Gilead Sher, former chief of staff for Prime Minister Ehud Barak, wrote recently in Newsweek: “The right's policies are enabling the wildly expanding ultra-religious sector—the Haredim—to not teach children math, science, and English in schools, creating a largely unemployable underclass. They are a fifth of the country today and average seven children per family; it is a recipe for collapse. There are other issues, including the sorry state of the Israeli Arabs who account for a fifth of Israel's citizens.”
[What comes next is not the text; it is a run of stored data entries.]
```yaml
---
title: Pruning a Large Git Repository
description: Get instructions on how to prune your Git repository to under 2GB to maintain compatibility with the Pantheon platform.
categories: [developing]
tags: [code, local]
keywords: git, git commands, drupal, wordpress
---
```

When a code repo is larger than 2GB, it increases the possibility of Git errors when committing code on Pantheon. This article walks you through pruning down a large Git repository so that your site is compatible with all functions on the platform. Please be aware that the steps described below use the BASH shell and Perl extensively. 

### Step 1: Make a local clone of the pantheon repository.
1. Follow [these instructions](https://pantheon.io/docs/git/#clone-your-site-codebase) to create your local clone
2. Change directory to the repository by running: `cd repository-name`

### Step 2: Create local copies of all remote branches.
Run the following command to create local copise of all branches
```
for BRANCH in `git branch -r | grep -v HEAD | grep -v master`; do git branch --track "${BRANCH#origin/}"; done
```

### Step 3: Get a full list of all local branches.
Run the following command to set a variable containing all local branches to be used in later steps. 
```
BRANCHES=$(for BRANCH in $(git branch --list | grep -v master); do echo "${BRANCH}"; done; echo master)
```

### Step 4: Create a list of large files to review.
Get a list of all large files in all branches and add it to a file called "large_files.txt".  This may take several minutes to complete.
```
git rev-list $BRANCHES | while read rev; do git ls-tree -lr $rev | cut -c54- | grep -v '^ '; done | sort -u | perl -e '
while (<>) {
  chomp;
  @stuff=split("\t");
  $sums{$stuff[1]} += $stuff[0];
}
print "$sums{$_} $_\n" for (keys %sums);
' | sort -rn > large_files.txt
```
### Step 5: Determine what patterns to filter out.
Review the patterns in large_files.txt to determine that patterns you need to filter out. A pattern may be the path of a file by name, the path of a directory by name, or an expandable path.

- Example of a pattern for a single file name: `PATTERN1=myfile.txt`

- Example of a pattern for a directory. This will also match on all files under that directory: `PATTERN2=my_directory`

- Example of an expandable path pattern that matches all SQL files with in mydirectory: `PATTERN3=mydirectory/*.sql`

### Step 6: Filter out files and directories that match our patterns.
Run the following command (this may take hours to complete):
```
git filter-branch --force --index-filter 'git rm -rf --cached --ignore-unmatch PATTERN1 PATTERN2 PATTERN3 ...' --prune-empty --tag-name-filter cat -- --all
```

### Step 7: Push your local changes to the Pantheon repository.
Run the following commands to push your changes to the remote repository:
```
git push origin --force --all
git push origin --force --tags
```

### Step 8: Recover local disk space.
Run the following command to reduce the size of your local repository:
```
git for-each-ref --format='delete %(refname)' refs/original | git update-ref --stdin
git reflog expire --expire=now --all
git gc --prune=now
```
Besides economic trouble ahead, Israel’s democracy, the only one in the Middle East, is at risk. Netanyahu’s initial court-curbing measures were approved by 64 members of the Knesset on July 24. Opposition parties, representing the other 56 members boycotted the vote because a reasonable compromise was not offered. In November, Netanyahu will seek final approval for an “override clause” that will allow parliament to overrule the Supreme Court by a simple majority. If passed, this would gut the rule of law and remove the only check and balance in the Israeli system. Currently, the Knesset is only held in check by the court… or the “streets”.
What’s at stake is the essence of today’s Israel: “We made this country because we wanted some place for Jewish people” to live in safety, said one protester in a newspaper interview. “What we’re seeing is an attempt to enforce Jewish law on other people.” Some opponents believe this will be the beginning of a dictatorship for Netanyahu and that the proposed court restrictions are simply a cynical get-out-of-jail-free card for him to avoid prison.
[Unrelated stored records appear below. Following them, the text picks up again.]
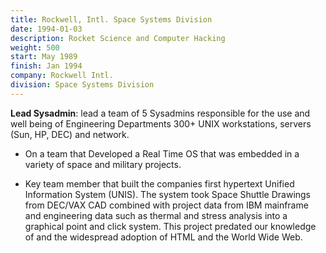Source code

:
 ```yaml
---
title: Rockwell, Intl. Space Systems Division
date: 1994-01-03
description: Rocket Science and Computer Hacking
weight: 500
start: May 1989
finish: Jan 1994
company: Rockwell Intl.
division: Space Systems Division
---
```


__Lead Sysadmin__: lead a team of 5 Sysadmins responsible for the
use and well being of Engineering Departments 300+ UNIX
workstations, servers (Sun, HP, DEC) and network. 
<!--more-->

* On a team that Developed a Real Time OS that was embedded in a
  variety of space and military projects.

* Key team member that built the companies first hypertext Unified
  Information System (UNIS).  The system took Space Shuttle Drawings
  from DEC/VAX CAD combined with project data from IBM mainframe and
  engineering data such as thermal and stress analysis into a
  graphical point and click system.  This project predated our
  knowledge of and the widespread adoption of HTML and the World Wide
  Web.

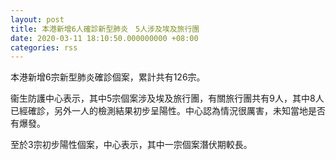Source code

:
 ```yaml
---
layout: post
title: 本港新增6人確診新型肺炎　5人涉及埃及旅行團
date: 2020-03-11 18:10:50.000000000 +08:00
categories: rss
---
```


本港新增6宗新型肺炎確診個案，累計共有126宗。

衞生防護中心表示，其中5宗個案涉及埃及旅行團，有關旅行團共有9人，其中8人已經確診，另外一人的檢測結果初步呈陽性。中心認為情況很厲害，未知當地是否有爆發。

至於3宗初步陽性個案，中心表示，其中一宗個案潛伏期較長。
And Israel’s ongoing socio-economic struggle has grave implications for the country’s national security. Israeli reservists threatened to avoid duty in protest over military exemptions for the Haredim. During demonstrations, 37 of the 40 pilots in the country's elite squadron refused to fly in protest, and when the country’s defense minister warned Netanyahu that this path endangered security, he was fired. This led to bigger crowds and he was quickly reinstated. But anxiety that an autocracy is around the corner remains both at home and abroad. Israel is a nuclear power and dependent on American support diplomatically and financially. The United States gives Israel $3.8-billion in military aid annually.
Professor Ben-David put the existential challenge bluntly years ago. “It should be clear that the complexity of the challenges that Israel faces extends far beyond the issue of Haredim. Pervasive poverty and income inequality also exist among non-Haredi Jews, not to mention Arab-Israelis. Not everything begins and ends with education. But if a population group this large continues to exercise considerable influence on the direction and amplitude of flows from the government faucet in a manner that only further enhances their exponential growth, while concurrently depriving their children [and others] of the vital tools necessary for integration into a competitive global economy and a modern society, Israel will cease to exist.”
The views expressed in this opinion article are the author’s and not necessarily those of Kyiv Post.